• _Your objective_
Copy each line from the data that has the word "management" in it.

Data for review below:

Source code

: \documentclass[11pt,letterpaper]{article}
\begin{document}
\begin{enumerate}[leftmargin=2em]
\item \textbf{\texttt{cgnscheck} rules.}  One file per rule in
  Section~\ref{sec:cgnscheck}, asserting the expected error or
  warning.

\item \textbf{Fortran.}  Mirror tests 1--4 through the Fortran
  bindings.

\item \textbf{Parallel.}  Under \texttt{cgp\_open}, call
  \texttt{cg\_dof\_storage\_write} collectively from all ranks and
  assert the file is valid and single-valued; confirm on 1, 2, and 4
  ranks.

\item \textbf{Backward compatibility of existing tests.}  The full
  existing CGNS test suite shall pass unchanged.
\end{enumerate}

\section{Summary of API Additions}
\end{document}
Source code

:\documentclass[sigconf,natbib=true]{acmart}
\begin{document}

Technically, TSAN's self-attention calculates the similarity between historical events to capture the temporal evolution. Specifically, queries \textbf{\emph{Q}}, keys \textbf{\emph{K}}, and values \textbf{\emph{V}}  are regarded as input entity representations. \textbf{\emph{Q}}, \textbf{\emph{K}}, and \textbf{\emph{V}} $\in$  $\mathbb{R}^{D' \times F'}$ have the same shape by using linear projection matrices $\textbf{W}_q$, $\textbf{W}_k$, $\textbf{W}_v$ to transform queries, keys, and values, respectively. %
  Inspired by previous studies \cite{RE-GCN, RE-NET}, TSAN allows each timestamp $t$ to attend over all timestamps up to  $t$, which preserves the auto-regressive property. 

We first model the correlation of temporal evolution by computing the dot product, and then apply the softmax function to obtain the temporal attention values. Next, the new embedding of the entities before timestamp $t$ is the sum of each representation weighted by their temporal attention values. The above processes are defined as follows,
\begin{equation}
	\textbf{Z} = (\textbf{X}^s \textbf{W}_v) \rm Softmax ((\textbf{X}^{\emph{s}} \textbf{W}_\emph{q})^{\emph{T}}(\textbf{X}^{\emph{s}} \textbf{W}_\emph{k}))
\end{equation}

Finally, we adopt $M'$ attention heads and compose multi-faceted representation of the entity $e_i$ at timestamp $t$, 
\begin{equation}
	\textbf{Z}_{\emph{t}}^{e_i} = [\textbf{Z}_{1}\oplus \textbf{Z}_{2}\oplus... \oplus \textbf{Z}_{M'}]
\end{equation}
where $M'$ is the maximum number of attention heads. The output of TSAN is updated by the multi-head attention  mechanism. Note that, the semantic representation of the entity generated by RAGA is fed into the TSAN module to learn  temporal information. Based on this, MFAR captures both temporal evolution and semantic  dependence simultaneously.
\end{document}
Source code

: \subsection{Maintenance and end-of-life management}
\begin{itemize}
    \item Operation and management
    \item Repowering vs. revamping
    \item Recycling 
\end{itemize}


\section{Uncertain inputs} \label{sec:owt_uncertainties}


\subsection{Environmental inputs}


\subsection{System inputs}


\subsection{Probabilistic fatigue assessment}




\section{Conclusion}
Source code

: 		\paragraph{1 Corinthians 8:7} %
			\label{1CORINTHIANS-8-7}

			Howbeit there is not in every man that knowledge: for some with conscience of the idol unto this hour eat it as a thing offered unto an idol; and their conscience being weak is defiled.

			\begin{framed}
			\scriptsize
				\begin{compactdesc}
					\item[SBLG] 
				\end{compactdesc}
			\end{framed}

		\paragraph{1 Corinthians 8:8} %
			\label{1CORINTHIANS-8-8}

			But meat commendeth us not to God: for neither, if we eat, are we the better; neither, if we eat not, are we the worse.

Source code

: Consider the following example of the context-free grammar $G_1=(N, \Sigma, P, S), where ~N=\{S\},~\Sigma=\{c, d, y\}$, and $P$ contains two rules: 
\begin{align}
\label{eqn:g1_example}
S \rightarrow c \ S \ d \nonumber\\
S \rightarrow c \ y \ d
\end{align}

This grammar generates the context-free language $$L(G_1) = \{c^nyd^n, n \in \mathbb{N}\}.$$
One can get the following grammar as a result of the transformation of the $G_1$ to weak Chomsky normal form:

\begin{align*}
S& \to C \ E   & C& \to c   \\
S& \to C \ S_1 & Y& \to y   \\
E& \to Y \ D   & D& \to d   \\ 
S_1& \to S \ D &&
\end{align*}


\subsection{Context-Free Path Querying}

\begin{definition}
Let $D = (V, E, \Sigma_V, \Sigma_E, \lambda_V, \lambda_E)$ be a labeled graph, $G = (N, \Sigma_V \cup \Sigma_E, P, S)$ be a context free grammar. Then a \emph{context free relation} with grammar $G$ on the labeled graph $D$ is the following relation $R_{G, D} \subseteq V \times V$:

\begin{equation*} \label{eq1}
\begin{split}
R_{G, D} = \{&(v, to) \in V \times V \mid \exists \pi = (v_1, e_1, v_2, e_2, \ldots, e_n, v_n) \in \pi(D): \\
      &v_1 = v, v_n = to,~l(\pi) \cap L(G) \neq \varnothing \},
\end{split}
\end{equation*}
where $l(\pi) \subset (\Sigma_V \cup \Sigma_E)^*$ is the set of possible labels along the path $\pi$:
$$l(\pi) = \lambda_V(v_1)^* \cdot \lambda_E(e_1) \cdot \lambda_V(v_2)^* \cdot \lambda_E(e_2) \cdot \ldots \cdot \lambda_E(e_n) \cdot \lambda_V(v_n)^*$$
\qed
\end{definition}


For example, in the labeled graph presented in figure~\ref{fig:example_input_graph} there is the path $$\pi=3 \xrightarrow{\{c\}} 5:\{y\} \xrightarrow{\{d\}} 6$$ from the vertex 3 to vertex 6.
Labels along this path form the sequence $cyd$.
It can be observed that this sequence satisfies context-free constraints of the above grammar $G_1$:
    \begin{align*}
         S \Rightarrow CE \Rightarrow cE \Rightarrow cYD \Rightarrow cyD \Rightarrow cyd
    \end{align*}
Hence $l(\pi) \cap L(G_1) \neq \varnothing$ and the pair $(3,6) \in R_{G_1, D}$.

End of Data for review.

• _Answer section_
: \subsection{Maintenance and end-of-life management}
    \item Operation and management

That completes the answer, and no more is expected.